A jornalista e fotógrafa Rosa Gauditano, amiga de Cidaneri, escreveu em postagem no Facebook que o ancião era um “homem visionário” por ter vivido em dois mundos, antes e depois do contato com os warazú (os brancos). “Cidaneri era um profundo conhecedor do Cerrado brasileiro, incentivador dos jovens para melhorarem a vida do povo Xavante e fazerem o resgate de sua cultura ancestral. Com ele aprendi a conhecer as frutas desconhecidas do Cerrado, a ver a imensa variedade de remédios, a aprender conhecimentos que eu nem imaginava que existissem, aprendi que o amor está em todas as coisas, em todos os lugares. Ele era uma pessoa iluminada, uma enciclopédia viva, como muitos anciãos indígenas que estão perdendo a vida com o Covid-19 por conta do descaso do governo brasileiro”, escreveu Rosa.
Fernanda Viegas Reichardt conheceu Cidaneri em 2013, quando realizou um estudo sobre conflitos sociais entre os indígenas nas cabeceiras do Rio Xingu, pela Universidade de São Paulo (USP). A partir desse contato, o ancião a adotou como filha. Conta que o momento mais marcante foi quando Cidaneri conheceu seus pais biológicos. “Meus pais foram visitar a aldeia e a gente vai na casa dele e ele faz um canto ritualístico. E aí ele agradece aos meus pais a minha existência e fala que sou uma luz para os xavantes”, recorda.

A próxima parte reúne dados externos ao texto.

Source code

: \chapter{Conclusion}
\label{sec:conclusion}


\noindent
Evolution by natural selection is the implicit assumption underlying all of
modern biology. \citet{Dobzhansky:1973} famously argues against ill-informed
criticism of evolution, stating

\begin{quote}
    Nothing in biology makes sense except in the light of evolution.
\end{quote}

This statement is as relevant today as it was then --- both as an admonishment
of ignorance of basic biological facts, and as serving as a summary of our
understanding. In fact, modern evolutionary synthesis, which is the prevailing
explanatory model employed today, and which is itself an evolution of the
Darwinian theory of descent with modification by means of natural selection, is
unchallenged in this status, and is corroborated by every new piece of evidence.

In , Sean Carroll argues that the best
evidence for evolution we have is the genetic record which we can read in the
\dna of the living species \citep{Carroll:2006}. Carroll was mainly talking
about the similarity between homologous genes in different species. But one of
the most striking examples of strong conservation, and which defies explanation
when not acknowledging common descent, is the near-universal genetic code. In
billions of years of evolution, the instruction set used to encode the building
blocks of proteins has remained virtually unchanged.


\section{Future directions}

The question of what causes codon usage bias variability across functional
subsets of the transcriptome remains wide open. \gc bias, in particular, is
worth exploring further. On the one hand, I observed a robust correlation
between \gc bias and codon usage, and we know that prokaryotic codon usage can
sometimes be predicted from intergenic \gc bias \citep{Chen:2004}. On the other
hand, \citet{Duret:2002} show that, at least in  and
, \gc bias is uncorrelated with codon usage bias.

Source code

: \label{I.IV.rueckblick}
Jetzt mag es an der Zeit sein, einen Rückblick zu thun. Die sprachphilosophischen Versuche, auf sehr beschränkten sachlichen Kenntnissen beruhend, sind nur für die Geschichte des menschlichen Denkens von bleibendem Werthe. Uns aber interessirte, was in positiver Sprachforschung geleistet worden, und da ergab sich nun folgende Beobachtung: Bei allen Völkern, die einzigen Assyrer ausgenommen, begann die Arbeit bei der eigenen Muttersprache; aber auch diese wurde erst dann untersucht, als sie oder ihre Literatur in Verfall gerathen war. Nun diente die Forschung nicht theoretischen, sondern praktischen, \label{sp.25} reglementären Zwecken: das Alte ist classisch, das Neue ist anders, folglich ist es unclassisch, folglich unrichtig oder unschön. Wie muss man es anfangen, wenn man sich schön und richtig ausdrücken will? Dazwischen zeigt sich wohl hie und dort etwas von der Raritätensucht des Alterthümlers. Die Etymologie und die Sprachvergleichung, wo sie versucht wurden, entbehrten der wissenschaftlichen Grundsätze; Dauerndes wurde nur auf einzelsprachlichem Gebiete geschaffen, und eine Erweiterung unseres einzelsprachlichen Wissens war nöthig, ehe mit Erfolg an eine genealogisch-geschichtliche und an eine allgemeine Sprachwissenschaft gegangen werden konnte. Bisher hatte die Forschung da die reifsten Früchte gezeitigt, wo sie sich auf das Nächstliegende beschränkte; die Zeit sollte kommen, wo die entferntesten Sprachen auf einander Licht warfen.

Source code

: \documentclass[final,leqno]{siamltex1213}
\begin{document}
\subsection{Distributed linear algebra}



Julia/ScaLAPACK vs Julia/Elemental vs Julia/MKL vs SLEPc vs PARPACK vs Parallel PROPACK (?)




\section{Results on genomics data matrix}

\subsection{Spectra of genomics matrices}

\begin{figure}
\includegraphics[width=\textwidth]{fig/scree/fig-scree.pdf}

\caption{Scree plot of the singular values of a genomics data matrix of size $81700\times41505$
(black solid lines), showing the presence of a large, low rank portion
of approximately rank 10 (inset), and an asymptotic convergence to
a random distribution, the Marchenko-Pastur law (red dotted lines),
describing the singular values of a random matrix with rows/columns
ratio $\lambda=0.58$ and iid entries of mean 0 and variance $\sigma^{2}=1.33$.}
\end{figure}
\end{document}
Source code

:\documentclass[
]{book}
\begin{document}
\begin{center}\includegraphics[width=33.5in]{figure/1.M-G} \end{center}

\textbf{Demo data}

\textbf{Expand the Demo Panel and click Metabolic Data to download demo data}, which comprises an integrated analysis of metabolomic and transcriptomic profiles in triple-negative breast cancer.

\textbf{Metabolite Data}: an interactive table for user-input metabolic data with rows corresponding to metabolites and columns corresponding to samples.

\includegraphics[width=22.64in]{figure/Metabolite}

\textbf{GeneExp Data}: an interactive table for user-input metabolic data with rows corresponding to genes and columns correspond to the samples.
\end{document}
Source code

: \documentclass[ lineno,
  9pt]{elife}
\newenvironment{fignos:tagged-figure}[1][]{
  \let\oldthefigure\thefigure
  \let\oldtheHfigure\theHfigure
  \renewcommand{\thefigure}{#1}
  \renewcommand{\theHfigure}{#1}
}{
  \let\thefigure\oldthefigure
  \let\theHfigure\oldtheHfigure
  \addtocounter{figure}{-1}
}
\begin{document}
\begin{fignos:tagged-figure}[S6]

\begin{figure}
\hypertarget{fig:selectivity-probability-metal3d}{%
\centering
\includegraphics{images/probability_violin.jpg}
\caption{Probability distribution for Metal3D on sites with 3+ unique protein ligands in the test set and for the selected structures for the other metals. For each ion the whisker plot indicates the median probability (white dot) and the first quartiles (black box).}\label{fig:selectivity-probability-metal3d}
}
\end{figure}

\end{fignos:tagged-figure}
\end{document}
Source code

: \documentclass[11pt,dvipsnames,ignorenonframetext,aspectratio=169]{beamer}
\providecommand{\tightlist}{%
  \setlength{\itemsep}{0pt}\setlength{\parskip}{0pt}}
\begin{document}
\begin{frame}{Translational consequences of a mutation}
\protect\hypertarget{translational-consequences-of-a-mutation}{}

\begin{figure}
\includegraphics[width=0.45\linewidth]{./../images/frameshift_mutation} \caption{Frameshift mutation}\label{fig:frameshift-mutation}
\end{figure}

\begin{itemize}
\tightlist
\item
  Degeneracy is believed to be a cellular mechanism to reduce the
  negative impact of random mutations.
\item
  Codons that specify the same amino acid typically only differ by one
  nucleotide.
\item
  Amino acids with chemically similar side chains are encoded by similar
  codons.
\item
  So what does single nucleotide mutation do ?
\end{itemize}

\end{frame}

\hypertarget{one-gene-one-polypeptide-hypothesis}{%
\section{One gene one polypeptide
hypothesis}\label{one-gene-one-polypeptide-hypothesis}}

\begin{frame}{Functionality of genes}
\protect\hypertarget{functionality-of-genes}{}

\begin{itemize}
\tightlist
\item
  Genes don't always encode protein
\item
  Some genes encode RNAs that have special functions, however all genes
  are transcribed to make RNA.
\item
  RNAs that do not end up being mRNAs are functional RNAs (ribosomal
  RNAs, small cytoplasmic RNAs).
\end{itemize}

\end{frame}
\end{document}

Hiripadi Toptiro, presidente da Associação Warã Xavante, ressalta que em sua Terra Indígena Sangradouro já morreram dois anciões importantes em decorrência da Covid, entre eles, Mônica Rênhinhai’õ, líder Xavante que trabalhava pelo reflorestamento da TI Marãiwtsédé. “Essa Covid-19 não está dando a oportunidade dos velhos fazerem o que sempre fizeram com a gente, que é orientar. Essa ruptura de transmissão de conhecimento para a nova geração vai mudar bastante, vai se perder muita coisa. Nós vamos sentir daqui alguns meses ou um ano, quando começar a voltar os rituais”, lamenta Hiripadi.
O que diz o Dsei Xavante
A coordenadora do Dsei Xavante, Luciane Gomes, informou que depois da pandemia, Cidaneri ficou com medo de ficar na Casai de Barra do Garças e pediu para permanecer na sua aldeia. Segundo ela, o médico autorizou, mas que era para ele vir à cidade toda semana para fazer a hemodiálise. Ela afirma que quando o ancião foi para o acampamento no interior da aldeia, ele ficou 15 dias sem fazer o tratamento, o que teria elevado sua pressão arterial. O órgão diz que em nenhum momento Cidaneri teria se queixado de sintomas da Covid-19.
Uma enfermeira da Casai de Barra do Garças ouvida pela reportagem da Amazônia Real disse que nos últimos meses Cidaneri fez periodicamente testes rápidos para o novo coronavírus. Em nenhum deles, o resultado foi positivo para a doença. Ela pediu para não ser identificada pela reportagem.